Qui a eu cette idée folle,

un jour d’inventer l’école ?

Bon, elle était facile celle-là, mais en ce jeudi 28, il fallait la faire !

Carolus Magnus en latin, plus connu sous le nom de Charlemagne roi et empereur, décède dans son palais d’Aix-la-Chapelle. Il est inhumé dans la chapelle palatine.

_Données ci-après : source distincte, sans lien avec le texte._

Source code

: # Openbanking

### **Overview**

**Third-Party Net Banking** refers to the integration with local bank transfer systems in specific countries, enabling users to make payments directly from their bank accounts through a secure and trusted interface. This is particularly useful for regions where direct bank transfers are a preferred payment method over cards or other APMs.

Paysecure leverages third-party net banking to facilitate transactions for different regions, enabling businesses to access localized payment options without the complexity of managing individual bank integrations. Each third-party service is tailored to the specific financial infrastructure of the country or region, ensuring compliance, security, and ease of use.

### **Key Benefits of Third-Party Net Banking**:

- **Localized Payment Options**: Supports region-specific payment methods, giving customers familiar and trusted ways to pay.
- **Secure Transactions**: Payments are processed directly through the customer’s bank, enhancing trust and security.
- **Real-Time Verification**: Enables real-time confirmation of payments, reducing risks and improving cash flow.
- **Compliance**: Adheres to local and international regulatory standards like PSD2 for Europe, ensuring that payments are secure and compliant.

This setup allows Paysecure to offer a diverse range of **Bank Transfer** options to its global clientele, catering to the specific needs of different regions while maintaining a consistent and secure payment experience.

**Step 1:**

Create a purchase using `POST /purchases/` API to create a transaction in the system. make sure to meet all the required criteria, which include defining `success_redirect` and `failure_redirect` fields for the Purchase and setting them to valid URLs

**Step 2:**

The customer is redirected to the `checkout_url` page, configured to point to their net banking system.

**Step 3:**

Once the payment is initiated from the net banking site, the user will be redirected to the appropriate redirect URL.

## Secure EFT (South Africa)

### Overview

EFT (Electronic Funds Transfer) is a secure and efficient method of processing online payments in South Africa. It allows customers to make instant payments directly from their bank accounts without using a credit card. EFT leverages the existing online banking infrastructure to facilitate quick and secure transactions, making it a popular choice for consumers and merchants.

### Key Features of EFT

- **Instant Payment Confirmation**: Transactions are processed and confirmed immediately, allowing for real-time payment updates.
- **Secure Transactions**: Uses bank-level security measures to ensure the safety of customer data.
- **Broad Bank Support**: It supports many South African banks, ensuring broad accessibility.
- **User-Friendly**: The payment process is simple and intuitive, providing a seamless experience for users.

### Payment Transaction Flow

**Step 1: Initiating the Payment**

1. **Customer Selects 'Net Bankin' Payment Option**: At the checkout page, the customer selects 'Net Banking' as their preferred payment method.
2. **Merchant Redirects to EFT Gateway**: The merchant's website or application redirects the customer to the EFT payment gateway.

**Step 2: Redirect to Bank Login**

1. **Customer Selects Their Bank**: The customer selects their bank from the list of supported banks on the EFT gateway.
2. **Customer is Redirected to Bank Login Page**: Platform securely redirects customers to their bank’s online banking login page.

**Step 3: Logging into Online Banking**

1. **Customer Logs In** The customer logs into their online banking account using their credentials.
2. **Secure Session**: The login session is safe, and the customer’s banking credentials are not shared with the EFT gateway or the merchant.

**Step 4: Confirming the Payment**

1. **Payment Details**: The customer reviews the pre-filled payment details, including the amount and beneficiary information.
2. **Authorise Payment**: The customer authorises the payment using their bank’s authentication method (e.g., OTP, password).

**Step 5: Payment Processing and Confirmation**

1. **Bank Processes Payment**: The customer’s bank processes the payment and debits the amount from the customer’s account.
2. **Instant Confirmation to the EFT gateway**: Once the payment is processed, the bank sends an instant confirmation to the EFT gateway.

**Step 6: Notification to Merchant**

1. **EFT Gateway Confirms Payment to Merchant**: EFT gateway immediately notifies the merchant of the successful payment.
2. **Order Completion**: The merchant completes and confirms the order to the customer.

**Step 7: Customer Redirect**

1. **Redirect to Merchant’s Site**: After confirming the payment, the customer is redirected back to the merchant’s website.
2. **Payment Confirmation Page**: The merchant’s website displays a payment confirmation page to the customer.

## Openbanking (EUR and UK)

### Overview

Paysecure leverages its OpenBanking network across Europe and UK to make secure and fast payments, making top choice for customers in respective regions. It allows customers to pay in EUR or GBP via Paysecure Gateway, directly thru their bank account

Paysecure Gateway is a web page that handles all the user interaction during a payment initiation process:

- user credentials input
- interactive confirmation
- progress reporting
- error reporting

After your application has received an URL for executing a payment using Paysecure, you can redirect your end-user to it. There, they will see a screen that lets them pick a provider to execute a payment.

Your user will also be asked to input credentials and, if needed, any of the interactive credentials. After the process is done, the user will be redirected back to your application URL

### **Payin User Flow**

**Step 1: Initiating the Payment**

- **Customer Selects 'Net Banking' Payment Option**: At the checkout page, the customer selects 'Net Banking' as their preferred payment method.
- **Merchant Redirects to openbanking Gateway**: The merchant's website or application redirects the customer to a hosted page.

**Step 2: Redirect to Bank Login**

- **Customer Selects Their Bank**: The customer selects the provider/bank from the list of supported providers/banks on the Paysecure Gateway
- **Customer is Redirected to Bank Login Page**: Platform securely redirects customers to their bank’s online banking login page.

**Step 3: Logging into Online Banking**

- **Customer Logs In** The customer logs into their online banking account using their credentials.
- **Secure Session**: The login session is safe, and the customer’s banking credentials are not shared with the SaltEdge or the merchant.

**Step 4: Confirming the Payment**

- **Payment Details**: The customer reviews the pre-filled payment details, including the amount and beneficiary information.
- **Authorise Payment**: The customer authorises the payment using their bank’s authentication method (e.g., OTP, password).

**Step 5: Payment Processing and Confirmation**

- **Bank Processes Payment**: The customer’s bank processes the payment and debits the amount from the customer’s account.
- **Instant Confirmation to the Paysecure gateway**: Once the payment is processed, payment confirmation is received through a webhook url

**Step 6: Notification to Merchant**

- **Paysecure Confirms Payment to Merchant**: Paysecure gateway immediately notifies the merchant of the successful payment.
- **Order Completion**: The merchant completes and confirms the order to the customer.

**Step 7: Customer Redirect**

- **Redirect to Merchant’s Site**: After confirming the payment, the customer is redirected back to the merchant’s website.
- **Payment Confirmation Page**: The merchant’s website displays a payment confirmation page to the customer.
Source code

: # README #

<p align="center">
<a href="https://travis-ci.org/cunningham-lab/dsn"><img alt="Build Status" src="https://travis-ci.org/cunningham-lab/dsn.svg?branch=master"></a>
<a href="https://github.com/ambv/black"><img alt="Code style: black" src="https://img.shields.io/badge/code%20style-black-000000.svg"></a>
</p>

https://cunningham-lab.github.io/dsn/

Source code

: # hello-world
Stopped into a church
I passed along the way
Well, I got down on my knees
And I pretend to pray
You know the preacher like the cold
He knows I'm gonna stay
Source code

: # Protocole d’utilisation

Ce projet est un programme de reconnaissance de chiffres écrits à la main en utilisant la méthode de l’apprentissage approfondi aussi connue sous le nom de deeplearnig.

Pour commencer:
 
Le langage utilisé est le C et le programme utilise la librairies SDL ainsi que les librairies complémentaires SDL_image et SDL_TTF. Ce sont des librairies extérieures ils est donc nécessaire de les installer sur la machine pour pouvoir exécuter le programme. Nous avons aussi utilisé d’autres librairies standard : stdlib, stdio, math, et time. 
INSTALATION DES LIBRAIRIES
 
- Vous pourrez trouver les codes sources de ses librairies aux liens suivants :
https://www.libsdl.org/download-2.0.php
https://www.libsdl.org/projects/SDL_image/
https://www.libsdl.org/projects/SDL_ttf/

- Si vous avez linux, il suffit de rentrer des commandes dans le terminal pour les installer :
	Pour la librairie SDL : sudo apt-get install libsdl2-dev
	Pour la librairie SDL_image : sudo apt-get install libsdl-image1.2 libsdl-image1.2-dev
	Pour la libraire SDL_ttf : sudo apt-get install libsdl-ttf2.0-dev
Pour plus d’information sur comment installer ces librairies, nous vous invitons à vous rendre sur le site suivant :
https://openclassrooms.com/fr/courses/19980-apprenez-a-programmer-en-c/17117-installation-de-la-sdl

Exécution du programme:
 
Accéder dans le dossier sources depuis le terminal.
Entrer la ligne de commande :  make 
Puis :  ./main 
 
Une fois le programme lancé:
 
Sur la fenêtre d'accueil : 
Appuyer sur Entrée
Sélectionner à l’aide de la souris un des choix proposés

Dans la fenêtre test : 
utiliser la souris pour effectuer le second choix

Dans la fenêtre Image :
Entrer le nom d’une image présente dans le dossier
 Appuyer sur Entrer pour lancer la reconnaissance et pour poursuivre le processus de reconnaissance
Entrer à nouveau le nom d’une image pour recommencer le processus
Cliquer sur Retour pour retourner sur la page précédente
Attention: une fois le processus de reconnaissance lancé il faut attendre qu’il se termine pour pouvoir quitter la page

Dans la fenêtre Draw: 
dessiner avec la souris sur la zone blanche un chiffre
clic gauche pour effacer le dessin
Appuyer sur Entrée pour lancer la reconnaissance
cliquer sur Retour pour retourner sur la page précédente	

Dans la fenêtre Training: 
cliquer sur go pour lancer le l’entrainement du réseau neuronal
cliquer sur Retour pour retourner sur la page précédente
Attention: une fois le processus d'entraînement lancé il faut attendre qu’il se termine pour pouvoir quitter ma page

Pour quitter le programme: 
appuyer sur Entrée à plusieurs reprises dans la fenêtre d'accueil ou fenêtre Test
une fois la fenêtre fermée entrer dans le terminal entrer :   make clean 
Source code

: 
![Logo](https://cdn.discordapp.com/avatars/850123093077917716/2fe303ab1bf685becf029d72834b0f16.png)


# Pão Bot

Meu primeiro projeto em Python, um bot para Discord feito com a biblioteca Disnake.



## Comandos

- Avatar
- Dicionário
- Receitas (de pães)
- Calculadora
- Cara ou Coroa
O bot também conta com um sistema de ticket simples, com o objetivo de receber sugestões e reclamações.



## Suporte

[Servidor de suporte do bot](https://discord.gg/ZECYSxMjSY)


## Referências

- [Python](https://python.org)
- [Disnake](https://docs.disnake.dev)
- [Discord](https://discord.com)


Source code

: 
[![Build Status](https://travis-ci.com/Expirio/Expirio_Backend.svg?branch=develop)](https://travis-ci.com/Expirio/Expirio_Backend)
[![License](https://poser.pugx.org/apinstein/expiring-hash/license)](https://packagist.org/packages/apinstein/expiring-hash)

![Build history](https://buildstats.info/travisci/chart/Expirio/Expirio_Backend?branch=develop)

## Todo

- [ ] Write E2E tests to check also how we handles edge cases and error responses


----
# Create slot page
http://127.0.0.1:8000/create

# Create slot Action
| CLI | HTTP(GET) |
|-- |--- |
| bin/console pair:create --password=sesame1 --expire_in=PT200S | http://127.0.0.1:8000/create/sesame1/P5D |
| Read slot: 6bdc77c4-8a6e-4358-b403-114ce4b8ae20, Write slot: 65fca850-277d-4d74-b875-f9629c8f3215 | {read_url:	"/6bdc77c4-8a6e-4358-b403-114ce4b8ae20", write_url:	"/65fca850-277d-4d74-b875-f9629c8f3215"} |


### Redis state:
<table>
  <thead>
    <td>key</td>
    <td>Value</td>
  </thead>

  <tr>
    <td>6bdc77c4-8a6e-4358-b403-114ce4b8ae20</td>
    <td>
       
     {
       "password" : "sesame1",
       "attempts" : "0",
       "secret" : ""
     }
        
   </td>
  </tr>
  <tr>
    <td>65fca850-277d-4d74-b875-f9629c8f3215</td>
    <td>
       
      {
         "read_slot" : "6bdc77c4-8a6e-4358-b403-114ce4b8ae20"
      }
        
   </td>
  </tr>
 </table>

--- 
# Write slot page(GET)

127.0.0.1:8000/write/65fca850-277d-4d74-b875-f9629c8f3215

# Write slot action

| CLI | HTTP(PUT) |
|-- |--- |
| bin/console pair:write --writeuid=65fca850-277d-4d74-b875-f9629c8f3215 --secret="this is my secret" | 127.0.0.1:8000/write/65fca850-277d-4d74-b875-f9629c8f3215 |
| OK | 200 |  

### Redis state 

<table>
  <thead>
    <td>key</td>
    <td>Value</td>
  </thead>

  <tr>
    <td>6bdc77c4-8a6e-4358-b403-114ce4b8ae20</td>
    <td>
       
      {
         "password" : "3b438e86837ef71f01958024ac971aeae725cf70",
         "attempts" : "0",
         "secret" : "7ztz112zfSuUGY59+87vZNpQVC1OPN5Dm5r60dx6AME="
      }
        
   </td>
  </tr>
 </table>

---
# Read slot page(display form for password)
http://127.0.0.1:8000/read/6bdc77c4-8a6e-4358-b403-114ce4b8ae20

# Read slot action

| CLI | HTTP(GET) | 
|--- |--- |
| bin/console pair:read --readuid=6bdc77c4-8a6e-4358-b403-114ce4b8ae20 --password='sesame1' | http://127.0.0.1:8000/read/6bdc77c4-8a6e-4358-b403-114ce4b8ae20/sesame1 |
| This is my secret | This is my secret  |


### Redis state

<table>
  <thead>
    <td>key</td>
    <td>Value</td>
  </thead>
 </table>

Noël 800 après Jésus Christ, Charlemagne est couronné par le pape Leon III dans la basilique Saint-Pierre. On peut encore admirer non loin de la Pietà sculptée par Michel-Ange, une sorte de grand cercle de couleur rouge. Il ne s’agit pas de n’importe quelle marque. C’est précisément à cet endroit que Charlemagne fut couronné empereur par le pape Léon III, le 25 décembre. Ce que l’on sait moins, c’est 365 ans jour pour jour après son sacre au Vatican, Charlemagne est canonisé en l’an de grâce 1165, par l’Eglise catholique. Seul détail : à l’origine de cette décision figure Pascal III, un anti-pape désigné et manipulé par l’empereur germanique Barberousse.

En 1179, le troisième concile du Latran révoque toutes les décisions du faux pontife, mais trop tard, le culte du “quasi-saint“ empereur se répand en Europe, en particulier à Aix-la-Chapelle où ses reliques sont enchâssées. Son culte s’est ainsi étendu au fil des siècles avant d’être stoppé au XVI siècle.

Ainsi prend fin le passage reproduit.